[Opening Supplied entries section]
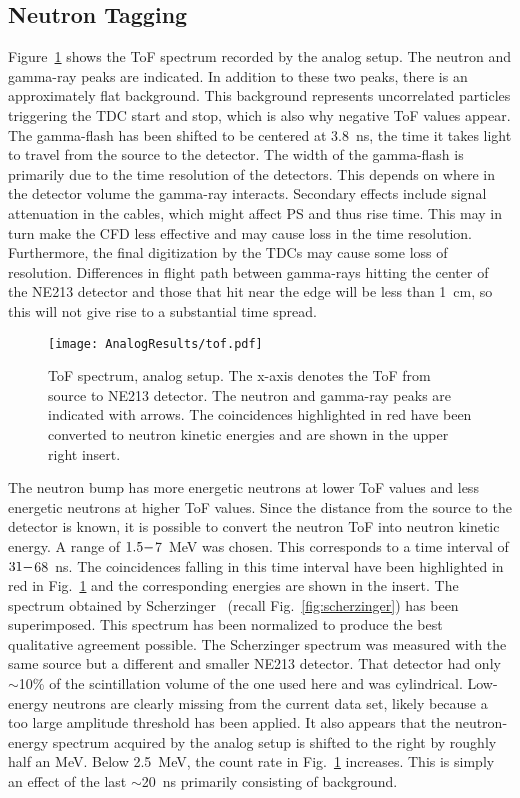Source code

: \documentclass[main.tex]{subfiles}
\begin{document}
\subsection{Neutron Tagging}
Figure~\ref{fig:tof_a} shows the ToF spectrum recorded by the analog setup. The neutron and gamma-ray peaks are indicated. In addition to these two peaks, there is an approximately flat background. This background represents uncorrelated particles triggering the TDC start and stop, which is also why negative ToF values appear.
The gamma-flash has been shifted to be centered at \SI{3.8}{ns}, the time it takes light to travel from the source to the detector. The width of the gamma-flash is primarily due to the time resolution of the detectors. This depends on where in the detector volume the gamma-ray interacts. Secondary effects include signal attenuation in the cables, which might affect PS and thus rise time. This may in turn make the CFD less effective and may cause loss in the time resolution. Furthermore, the final  digitization by the TDCs may cause some loss of resolution. Differences in flight path between gamma-rays hitting the center of the NE213 detector and those that hit near the edge will be less than \SI{1}{cm}, so this will not give rise to a substantial time spread. 
\begin{figure}[ht]
    \centering
        \texttt{[image: AnalogResults/tof.pdf]}
        \caption[ToF spectrum, analog setup.]{ToF spectrum, analog setup. The x-axis denotes the ToF from source to NE213 detector. The neutron and gamma-ray peaks are indicated with arrows. The coincidences highlighted in red have been converted to neutron kinetic energies and are shown in the upper right insert.}
    \label{fig:tof_a}
\end{figure}
The neutron bump has more energetic neutrons at lower ToF values and less energetic neutrons at higher ToF values. Since the distance from the source to the detector is known, it is possible to convert the neutron ToF into neutron kinetic energy. A range of $1.5\--$7~\si{\MeV} was chosen. This corresponds to a time interval of $31\--$\SI{68}{\ns}. The coincidences falling in this time interval have been highlighted in red in Fig.~\ref{fig:tof_a} and the corresponding energies are shown in the insert. The spectrum obtained by Scherzinger~\cite{ScherzingerPhd} (recall Fig.~\ref{fig:scherzinger}) has been superimposed. This spectrum has been normalized to produce the best qualitative agreement possible. The Scherzinger spectrum was measured with the same source but a different and smaller NE213 detector. That detector had only $\sim$10\% of the scintillation volume of the one used here and was cylindrical. 
Low-energy neutrons are clearly missing from the current data set, likely because a too large amplitude threshold has been applied. 
It also appears that the neutron-energy spectrum acquired by the analog setup is shifted to the right by roughly half an MeV. Below \SI{2.5}{MeV}, the count rate in Fig.~\ref{fig:tof_a} increases. This is simply an effect of the last $\sim$\SI{20}{\ns} primarily consisting of background.
\end{document}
[Closing Supplied entries section]
## Your assignment
The material above must be reproduced line for line, with the images omitted.

## Response to the exercise
Source code

: \documentclass[main.tex]{subfiles}
\begin{document}
\subsection{Neutron Tagging}
Figure~\ref{fig:tof_a} shows the ToF spectrum recorded by the analog setup. The neutron and gamma-ray peaks are indicated. In addition to these two peaks, there is an approximately flat background. This background represents uncorrelated particles triggering the TDC start and stop, which is also why negative ToF values appear.
The gamma-flash has been shifted to be centered at \SI{3.8}{ns}, the time it takes light to travel from the source to the detector. The width of the gamma-flash is primarily due to the time resolution of the detectors. This depends on where in the detector volume the gamma-ray interacts. Secondary effects include signal attenuation in the cables, which might affect PS and thus rise time. This may in turn make the CFD less effective and may cause loss in the time resolution. Furthermore, the final  digitization by the TDCs may cause some loss of resolution. Differences in flight path between gamma-rays hitting the center of the NE213 detector and those that hit near the edge will be less than \SI{1}{cm}, so this will not give rise to a substantial time spread. 
\begin{figure}[ht]
    \centering
        \texttt{[image: AnalogResults/tof.pdf]}
        \caption[ToF spectrum, analog setup.]{ToF spectrum, analog setup. The x-axis denotes the ToF from source to NE213 detector. The neutron and gamma-ray peaks are indicated with arrows. The coincidences highlighted in red have been converted to neutron kinetic energies and are shown in the upper right insert.}
    \label{fig:tof_a}
\end{figure}
The neutron bump has more energetic neutrons at lower ToF values and less energetic neutrons at higher ToF values. Since the distance from the source to the detector is known, it is possible to convert the neutron ToF into neutron kinetic energy. A range of $1.5\--$7~\si{\MeV} was chosen. This corresponds to a time interval of $31\--$\SI{68}{\ns}. The coincidences falling in this time interval have been highlighted in red in Fig.~\ref{fig:tof_a} and the corresponding energies are shown in the insert. The spectrum obtained by Scherzinger~\cite{ScherzingerPhd} (recall Fig.~\ref{fig:scherzinger}) has been superimposed. This spectrum has been normalized to produce the best qualitative agreement possible. The Scherzinger spectrum was measured with the same source but a different and smaller NE213 detector. That detector had only $\sim$10\% of the scintillation volume of the one used here and was cylindrical. 
Low-energy neutrons are clearly missing from the current data set, likely because a too large amplitude threshold has been applied. 
It also appears that the neutron-energy spectrum acquired by the analog setup is shifted to the right by roughly half an MeV. Below \SI{2.5}{MeV}, the count rate in Fig.~\ref{fig:tof_a} increases. This is simply an effect of the last $\sim$\SI{20}{\ns} primarily consisting of background.
\end{document}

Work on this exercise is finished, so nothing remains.